In the entries below, the lines from the one with "with discovered.json: 0xe71cf48838ce053b43b673e90bc2ac8a83a04784" through the one with "# Diff at Mon, 14" are to be copied exactly; both ends count.

Data provided:

════════════════

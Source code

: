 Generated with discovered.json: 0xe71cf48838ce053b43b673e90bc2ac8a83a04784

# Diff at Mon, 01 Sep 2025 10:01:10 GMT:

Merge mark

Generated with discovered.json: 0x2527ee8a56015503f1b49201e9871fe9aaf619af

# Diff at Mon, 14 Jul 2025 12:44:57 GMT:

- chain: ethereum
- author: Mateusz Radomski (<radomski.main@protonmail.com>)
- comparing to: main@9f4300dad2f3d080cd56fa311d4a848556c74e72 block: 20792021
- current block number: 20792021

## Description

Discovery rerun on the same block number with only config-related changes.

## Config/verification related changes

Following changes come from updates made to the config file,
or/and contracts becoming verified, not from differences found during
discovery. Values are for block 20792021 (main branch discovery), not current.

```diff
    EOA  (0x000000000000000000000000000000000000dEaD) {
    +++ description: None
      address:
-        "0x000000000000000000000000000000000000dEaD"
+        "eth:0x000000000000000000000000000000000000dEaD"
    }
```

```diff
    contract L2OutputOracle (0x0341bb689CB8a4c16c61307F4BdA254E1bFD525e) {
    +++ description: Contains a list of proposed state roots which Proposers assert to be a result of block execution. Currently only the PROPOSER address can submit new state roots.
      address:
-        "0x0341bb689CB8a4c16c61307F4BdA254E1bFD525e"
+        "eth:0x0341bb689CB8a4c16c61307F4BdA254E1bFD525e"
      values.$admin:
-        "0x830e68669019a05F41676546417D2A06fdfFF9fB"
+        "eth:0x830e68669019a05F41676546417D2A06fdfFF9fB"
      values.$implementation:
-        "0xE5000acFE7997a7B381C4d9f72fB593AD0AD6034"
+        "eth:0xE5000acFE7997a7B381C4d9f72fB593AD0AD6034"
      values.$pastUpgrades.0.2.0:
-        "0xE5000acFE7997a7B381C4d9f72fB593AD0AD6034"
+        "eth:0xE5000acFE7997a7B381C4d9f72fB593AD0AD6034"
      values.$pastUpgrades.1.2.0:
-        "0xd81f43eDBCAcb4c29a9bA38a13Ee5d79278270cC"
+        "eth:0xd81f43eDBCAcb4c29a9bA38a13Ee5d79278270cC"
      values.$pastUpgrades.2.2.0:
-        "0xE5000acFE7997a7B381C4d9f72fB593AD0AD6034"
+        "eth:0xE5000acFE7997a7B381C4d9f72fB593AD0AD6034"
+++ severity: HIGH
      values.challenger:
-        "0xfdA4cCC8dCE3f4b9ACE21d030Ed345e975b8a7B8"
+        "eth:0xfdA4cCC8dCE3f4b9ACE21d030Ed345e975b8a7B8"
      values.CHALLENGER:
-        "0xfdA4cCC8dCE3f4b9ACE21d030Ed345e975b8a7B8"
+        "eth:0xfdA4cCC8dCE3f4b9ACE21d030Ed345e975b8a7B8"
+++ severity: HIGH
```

════════════════

Output of the task:
: Generated with discovered.json: 0xe71cf48838ce053b43b673e90bc2ac8a83a04784

# Diff at Mon, 01 Sep 2025 10:01:10 GMT:

Merge mark

Generated with discovered.json: 0x2527ee8a56015503f1b49201e9871fe9aaf619af

# Diff at Mon, 14 Jul 2025 12:44:57 GMT:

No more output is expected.